Available data:
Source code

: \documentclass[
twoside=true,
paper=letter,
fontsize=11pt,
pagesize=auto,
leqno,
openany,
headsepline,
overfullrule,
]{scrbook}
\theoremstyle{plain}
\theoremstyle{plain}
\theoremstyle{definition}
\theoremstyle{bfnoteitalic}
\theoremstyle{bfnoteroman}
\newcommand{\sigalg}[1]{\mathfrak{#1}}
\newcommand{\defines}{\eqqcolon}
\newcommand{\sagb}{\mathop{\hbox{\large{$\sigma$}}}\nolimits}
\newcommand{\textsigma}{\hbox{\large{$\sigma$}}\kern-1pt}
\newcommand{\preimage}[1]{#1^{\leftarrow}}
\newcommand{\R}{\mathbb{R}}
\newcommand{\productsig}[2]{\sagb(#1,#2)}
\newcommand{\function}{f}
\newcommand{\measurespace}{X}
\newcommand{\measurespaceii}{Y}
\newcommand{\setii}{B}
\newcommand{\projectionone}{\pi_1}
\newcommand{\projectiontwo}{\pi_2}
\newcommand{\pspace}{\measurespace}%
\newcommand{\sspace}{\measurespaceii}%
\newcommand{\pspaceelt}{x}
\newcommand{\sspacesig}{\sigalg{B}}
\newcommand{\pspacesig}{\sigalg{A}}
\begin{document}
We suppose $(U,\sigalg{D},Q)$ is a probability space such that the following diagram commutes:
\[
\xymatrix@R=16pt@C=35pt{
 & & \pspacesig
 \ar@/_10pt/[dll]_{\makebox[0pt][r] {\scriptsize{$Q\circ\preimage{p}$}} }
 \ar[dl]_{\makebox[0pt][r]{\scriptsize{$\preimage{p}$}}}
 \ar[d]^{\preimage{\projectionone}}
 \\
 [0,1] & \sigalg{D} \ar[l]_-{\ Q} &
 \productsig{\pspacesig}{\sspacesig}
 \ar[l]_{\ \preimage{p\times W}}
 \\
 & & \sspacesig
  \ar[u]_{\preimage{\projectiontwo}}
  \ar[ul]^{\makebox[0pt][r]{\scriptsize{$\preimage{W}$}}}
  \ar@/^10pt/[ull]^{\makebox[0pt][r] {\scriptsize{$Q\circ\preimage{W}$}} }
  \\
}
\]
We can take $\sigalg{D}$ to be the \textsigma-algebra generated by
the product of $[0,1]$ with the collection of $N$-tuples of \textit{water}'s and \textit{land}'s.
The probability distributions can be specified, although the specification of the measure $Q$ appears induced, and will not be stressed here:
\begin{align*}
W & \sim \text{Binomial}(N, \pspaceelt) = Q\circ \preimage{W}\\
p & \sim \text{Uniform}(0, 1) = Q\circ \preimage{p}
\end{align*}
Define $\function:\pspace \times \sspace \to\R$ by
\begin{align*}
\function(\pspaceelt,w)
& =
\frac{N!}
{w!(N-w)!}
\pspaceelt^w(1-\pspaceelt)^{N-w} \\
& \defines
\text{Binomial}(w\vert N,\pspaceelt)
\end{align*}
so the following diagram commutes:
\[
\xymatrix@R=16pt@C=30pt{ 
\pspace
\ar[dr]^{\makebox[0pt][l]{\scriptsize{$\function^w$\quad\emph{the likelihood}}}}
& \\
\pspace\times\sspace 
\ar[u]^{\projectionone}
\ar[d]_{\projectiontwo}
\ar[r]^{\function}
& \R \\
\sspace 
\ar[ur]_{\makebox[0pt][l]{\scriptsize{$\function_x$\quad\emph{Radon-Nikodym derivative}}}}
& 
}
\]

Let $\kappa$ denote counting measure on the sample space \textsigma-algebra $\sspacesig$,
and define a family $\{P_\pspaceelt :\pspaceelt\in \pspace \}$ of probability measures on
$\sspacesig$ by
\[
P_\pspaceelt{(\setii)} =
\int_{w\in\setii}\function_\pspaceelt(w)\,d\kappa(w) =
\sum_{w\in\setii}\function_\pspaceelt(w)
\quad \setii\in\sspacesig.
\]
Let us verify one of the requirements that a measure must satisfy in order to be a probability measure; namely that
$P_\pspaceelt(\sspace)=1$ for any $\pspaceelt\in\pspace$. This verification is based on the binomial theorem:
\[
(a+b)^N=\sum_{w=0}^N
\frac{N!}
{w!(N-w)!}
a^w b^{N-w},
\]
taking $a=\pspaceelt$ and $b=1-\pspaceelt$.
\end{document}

Directions for this task:
For each line above that contains the word "textsigma", copy that line.

Solved problem:
\newcommand{\textsigma}{\hbox{\large{$\sigma$}}\kern-1pt}
We can take $\sigalg{D}$ to be the \textsigma-algebra generated by
Let $\kappa$ denote counting measure on the sample space \textsigma-algebra $\sspacesig$,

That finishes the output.